EXERCISE GOAL: Make an exact copy of all the records, one that contains none of the pictures.

──────── PROVIDED RECORDS ────────

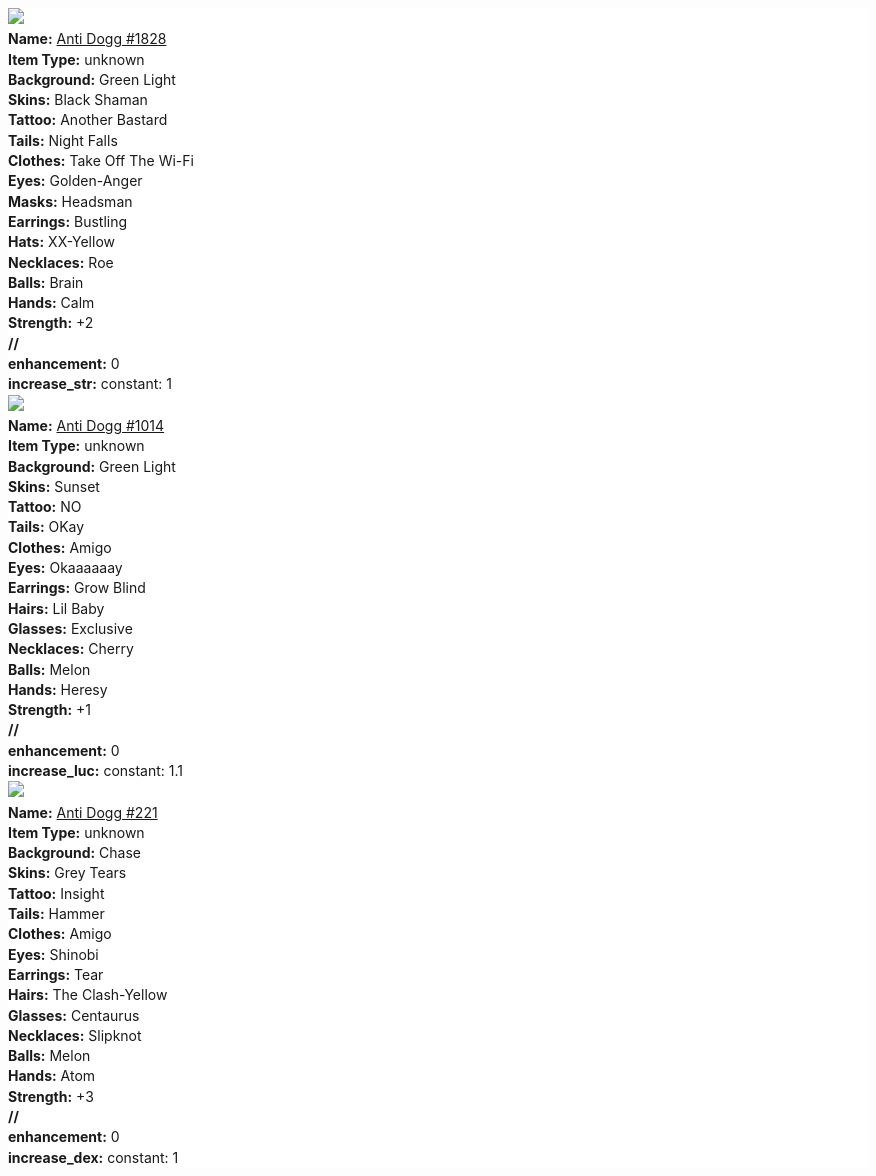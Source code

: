 <div class="item_thumbnail">
<a href="https://mintgarden.io/nfts/nft1sxkzn3wk8f6py74racx4paqxgjq8s858r0kmvlxk3wee26tdpn4qjw57qp"><img loading="lazy" src="https://assets.mainnet.mintgarden.io/thumbnails/e7176a88fa00725e496b190fc240088d1203ae56017d45dcbd30144506ef65c8.webp"></a>
<div><strong>Name:</strong> <a href="https://mintgarden.io/nfts/nft1sxkzn3wk8f6py74racx4paqxgjq8s858r0kmvlxk3wee26tdpn4qjw57qp">Anti Dogg #1828</a></div>
<div><strong>Item Type:</strong> unknown</div>
<div><strong>Background:</strong> Green Light</div>
<div><strong>Skins:</strong> Black Shaman</div>
<div><strong>Tattoo:</strong> Another Bastard</div>
<div><strong>Tails:</strong> Night Falls</div>
<div><strong>Clothes:</strong> Take Off The Wi-Fi</div>
<div><strong>Eyes:</strong> Golden-Anger</div>
<div><strong>Masks:</strong> Headsman</div>
<div><strong>Earrings:</strong> Bustling</div>
<div><strong>Hats:</strong> XX-Yellow</div>
<div><strong>Necklaces:</strong> Roe</div>
<div><strong>Balls:</strong> Brain</div>
<div><strong>Hands:</strong> Calm</div>
<div><strong>Strength:</strong> +2</div>
<div><strong>//</strong></div><div><strong>enhancement:</strong> 0</div>
<div><strong>increase_str:</strong> constant: 1</div>
</div>
<div class="item_thumbnail">
<a href="https://mintgarden.io/nfts/nft1m6z8ysxjmmgc7kaffr5gj9ktakxxts8ed97gc3496t5ym0duhgtqzqrt0e"><img loading="lazy" src="https://assets.mainnet.mintgarden.io/thumbnails/4a5ef128c4a1915caa3dbb9e10a33a1c81c0d2713c42cde5a3fb62a09a4fbbc2.webp"></a>
<div><strong>Name:</strong> <a href="https://mintgarden.io/nfts/nft1m6z8ysxjmmgc7kaffr5gj9ktakxxts8ed97gc3496t5ym0duhgtqzqrt0e">Anti Dogg #1014</a></div>
<div><strong>Item Type:</strong> unknown</div>
<div><strong>Background:</strong> Green Light</div>
<div><strong>Skins:</strong> Sunset</div>
<div><strong>Tattoo:</strong> NO</div>
<div><strong>Tails:</strong> OKay</div>
<div><strong>Clothes:</strong> Amigo</div>
<div><strong>Eyes:</strong> Okaaaaaay</div>
<div><strong>Earrings:</strong> Grow Blind</div>
<div><strong>Hairs:</strong> Lil Baby</div>
<div><strong>Glasses:</strong> Exclusive</div>
<div><strong>Necklaces:</strong> Cherry</div>
<div><strong>Balls:</strong> Melon</div>
<div><strong>Hands:</strong> Heresy</div>
<div><strong>Strength:</strong> +1</div>
<div><strong>//</strong></div><div><strong>enhancement:</strong> 0</div>
<div><strong>increase_luc:</strong> constant: 1.1</div>
</div>
<div class="item_thumbnail">
<a href="https://mintgarden.io/nfts/nft1nrhmchprp6mat6hy2zj0ds47mpnzeljz6cguqc82g8vk4ypmeq5q4jtngj"><img loading="lazy" src="https://assets.mainnet.mintgarden.io/thumbnails/fcfbf3652139e658f4e1eede73c0fbf3871dca079f43eec5780c4a88add7b27c.webp"></a>
<div><strong>Name:</strong> <a href="https://mintgarden.io/nfts/nft1nrhmchprp6mat6hy2zj0ds47mpnzeljz6cguqc82g8vk4ypmeq5q4jtngj">Anti Dogg #221</a></div>
<div><strong>Item Type:</strong> unknown</div>
<div><strong>Background:</strong> Chase</div>
<div><strong>Skins:</strong> Grey Tears</div>
<div><strong>Tattoo:</strong> Insight</div>
<div><strong>Tails:</strong> Hammer</div>
<div><strong>Clothes:</strong> Amigo</div>
<div><strong>Eyes:</strong> Shinobi</div>
<div><strong>Earrings:</strong> Tear</div>
<div><strong>Hairs:</strong> The Clash-Yellow</div>
<div><strong>Glasses:</strong> Centaurus</div>
<div><strong>Necklaces:</strong> Slipknot</div>
<div><strong>Balls:</strong> Melon</div>
<div><strong>Hands:</strong> Atom</div>
<div><strong>Strength:</strong> +3</div>
<div><strong>//</strong></div><div><strong>enhancement:</strong> 0</div>
<div><strong>increase_dex:</strong> constant: 1</div>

────────

EXERCISE OUTPUT:
Source code

: <div class="item_thumbnail">
<a href="https://mintgarden.io/nfts/nft1sxkzn3wk8f6py74racx4paqxgjq8s858r0kmvlxk3wee26tdpn4qjw57qp"><img loading="lazy" src="https://assets.mainnet.mintgarden.io/thumbnails/e7176a88fa00725e496b190fc240088d1203ae56017d45dcbd30144506ef65c8.webp"></a>
<div><strong>Name:</strong> <a href="https://mintgarden.io/nfts/nft1sxkzn3wk8f6py74racx4paqxgjq8s858r0kmvlxk3wee26tdpn4qjw57qp">Anti Dogg #1828</a></div>
<div><strong>Item Type:</strong> unknown</div>
<div><strong>Background:</strong> Green Light</div>
<div><strong>Skins:</strong> Black Shaman</div>
<div><strong>Tattoo:</strong> Another Bastard</div>
<div><strong>Tails:</strong> Night Falls</div>
<div><strong>Clothes:</strong> Take Off The Wi-Fi</div>
<div><strong>Eyes:</strong> Golden-Anger</div>
<div><strong>Masks:</strong> Headsman</div>
<div><strong>Earrings:</strong> Bustling</div>
<div><strong>Hats:</strong> XX-Yellow</div>
<div><strong>Necklaces:</strong> Roe</div>
<div><strong>Balls:</strong> Brain</div>
<div><strong>Hands:</strong> Calm</div>
<div><strong>Strength:</strong> +2</div>
<div><strong>//</strong></div><div><strong>enhancement:</strong> 0</div>
<div><strong>increase_str:</strong> constant: 1</div>
</div>
<div class="item_thumbnail">
<a href="https://mintgarden.io/nfts/nft1m6z8ysxjmmgc7kaffr5gj9ktakxxts8ed97gc3496t5ym0duhgtqzqrt0e"><img loading="lazy" src="https://assets.mainnet.mintgarden.io/thumbnails/4a5ef128c4a1915caa3dbb9e10a33a1c81c0d2713c42cde5a3fb62a09a4fbbc2.webp"></a>
<div><strong>Name:</strong> <a href="https://mintgarden.io/nfts/nft1m6z8ysxjmmgc7kaffr5gj9ktakxxts8ed97gc3496t5ym0duhgtqzqrt0e">Anti Dogg #1014</a></div>
<div><strong>Item Type:</strong> unknown</div>
<div><strong>Background:</strong> Green Light</div>
<div><strong>Skins:</strong> Sunset</div>
<div><strong>Tattoo:</strong> NO</div>
<div><strong>Tails:</strong> OKay</div>
<div><strong>Clothes:</strong> Amigo</div>
<div><strong>Eyes:</strong> Okaaaaaay</div>
<div><strong>Earrings:</strong> Grow Blind</div>
<div><strong>Hairs:</strong> Lil Baby</div>
<div><strong>Glasses:</strong> Exclusive</div>
<div><strong>Necklaces:</strong> Cherry</div>
<div><strong>Balls:</strong> Melon</div>
<div><strong>Hands:</strong> Heresy</div>
<div><strong>Strength:</strong> +1</div>
<div><strong>//</strong></div><div><strong>enhancement:</strong> 0</div>
<div><strong>increase_luc:</strong> constant: 1.1</div>
</div>
<div class="item_thumbnail">
<a href="https://mintgarden.io/nfts/nft1nrhmchprp6mat6hy2zj0ds47mpnzeljz6cguqc82g8vk4ypmeq5q4jtngj"><img loading="lazy" src="https://assets.mainnet.mintgarden.io/thumbnails/fcfbf3652139e658f4e1eede73c0fbf3871dca079f43eec5780c4a88add7b27c.webp"></a>
<div><strong>Name:</strong> <a href="https://mintgarden.io/nfts/nft1nrhmchprp6mat6hy2zj0ds47mpnzeljz6cguqc82g8vk4ypmeq5q4jtngj">Anti Dogg #221</a></div>
<div><strong>Item Type:</strong> unknown</div>
<div><strong>Background:</strong> Chase</div>
<div><strong>Skins:</strong> Grey Tears</div>
<div><strong>Tattoo:</strong> Insight</div>
<div><strong>Tails:</strong> Hammer</div>
<div><strong>Clothes:</strong> Amigo</div>
<div><strong>Eyes:</strong> Shinobi</div>
<div><strong>Earrings:</strong> Tear</div>
<div><strong>Hairs:</strong> The Clash-Yellow</div>
<div><strong>Glasses:</strong> Centaurus</div>
<div><strong>Necklaces:</strong> Slipknot</div>
<div><strong>Balls:</strong> Melon</div>
<div><strong>Hands:</strong> Atom</div>
<div><strong>Strength:</strong> +3</div>
<div><strong>//</strong></div><div><strong>enhancement:</strong> 0</div>
<div><strong>increase_dex:</strong> constant: 1</div>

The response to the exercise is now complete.